++++ THE DATA

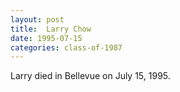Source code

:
 ```yaml
---
layout: post
title:  Larry Chow
date: 1995-07-15
categories: class-of-1987
---
```

Larry died in Bellevue on July 15, 1995.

++++++++

◆ GOAL OF THE EXERCISE
Without any pictures, return the entries exactly as given.

◆ COMPLETED EXERCISE
Source code

:
 ```yaml
---
layout: post
title:  Larry Chow
date: 1995-07-15
categories: class-of-1987
---
```

Larry died in Bellevue on July 15, 1995.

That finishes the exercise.